What will likely transpire, over time, is that all of the different solutions solve a narrow set of problems very well, but other problems poorly. That is normal and nothing to be ashamed of. What will likely happen then is that ideas will be taken from all of them to form some hybrid that works well in all arenas.
This is perfectly normal in the Unix world. System V, BSD and other Unix-like kernels have done this for decades, because it is a very efficient way to build products.
The downside, for now, is that users may become confused by the range of options. So long as the defaults are sensible and the details as transparent as the user needs them, it shouldn't matter. That depends on how well Novell are in tune with Linux versus being different for the sake of having a conversation piece.
It's a small world and it smells funny; I'd buy another if it wasn't for the money; Take back what I paid (SoM)
While SuSE was a big developer/user/promoter of KDE, Ximian was the single biggest developer/user/promoter of Gnome. Currently, it seems that Novell has decided they are both wrong, and is going with Mono. Sadly, I am only half joking.
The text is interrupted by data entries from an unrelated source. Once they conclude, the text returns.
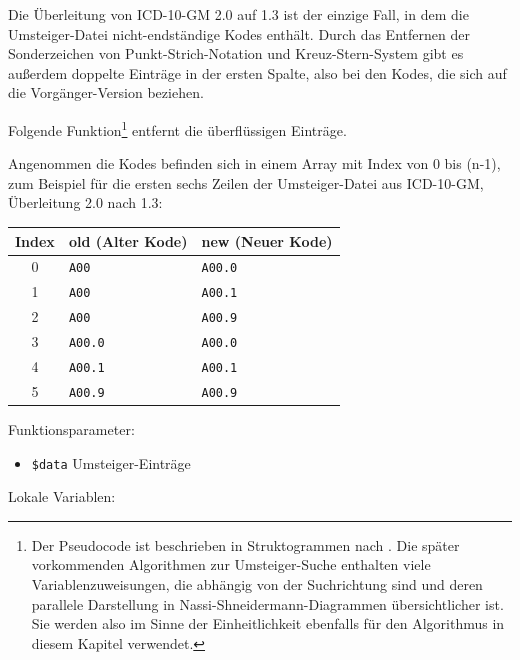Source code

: \newpage


Die Überleitung von ICD-10-GM 2.0 auf 1.3 ist der einzige Fall, in dem die Umsteiger-Datei nicht-endständige Kodes enthält. Durch das Entfernen der Sonderzeichen von Punkt-Strich-Notation und Kreuz-Stern-System gibt es außerdem doppelte Einträge in der ersten Spalte, also bei den Kodes, die sich auf die Vorgänger-Version beziehen.

Folgende Funktion\footnote{Der Pseudocode ist beschrieben in Struktogrammen nach \cite{nassishneid}. Die später vorkommenden Algorithmen zur Umsteiger-Suche enthalten viele Variablenzuweisungen, die abhängig von der Suchrichtung sind und deren parallele Darstellung in Nassi-Shneidermann-Diagrammen übersichtlicher ist. Sie werden also im Sinne der Einheitlichkeit ebenfalls für den Algorithmus in diesem Kapitel verwendet.}
entfernt die überflüssigen Einträge.

Angenommen die Kodes befinden sich in einem Array mit Index von 0 bis (n-1), zum Beispiel für die ersten sechs Zeilen der Umsteiger-Datei aus ICD-10-GM, Überleitung 2.0 nach 1.3: 

\begingroup
\renewcommand{\arraystretch}{1.2}
\setlength{\tabcolsep}{12pt}
\begin{tabular}{cll}
Index & old (Alter Kode) & new (Neuer Kode) \\
\hline
0 & \texttt{A00} & \texttt{A00.0}  \\
1 & \texttt{A00} & \texttt{A00.1} \\
2 & \texttt{A00} & \texttt{A00.9} \\
3 & \texttt{A00.0} & \texttt{A00.0} \\
4 & \texttt{A00.1} & \texttt{A00.1} \\
5 & \texttt{A00.9} & \texttt{A00.9} \\
\end{tabular}
\endgroup


Funktionsparameter:

\begin{itemize}
\item \texttt{\$data} \newline Umsteiger-Einträge
\end{itemize}

Lokale Variablen:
As for MAC, not even hearing of this thing before today, Im going to side with Novell. SELinux was developed at the NSA as a research project. While Im not saying that security is the opposite of usability, it is fair to say that a NSA research project is about as far detached from the requirements of reality as you can get. Novell, Netware, NDS, NSS, they have forgotten more about security and the real world - the real business world, then RedHat knows. Novell could taken SELinux for free, NDS-ized it, iManaged-ized it, YaST-ized it and made it distinct from any RH offering. But they went out of their way to buy a system that compeats with SELinux. Either it is significantly better today, or it will more easily be N-ized tomorrow, so it will be radically better next year.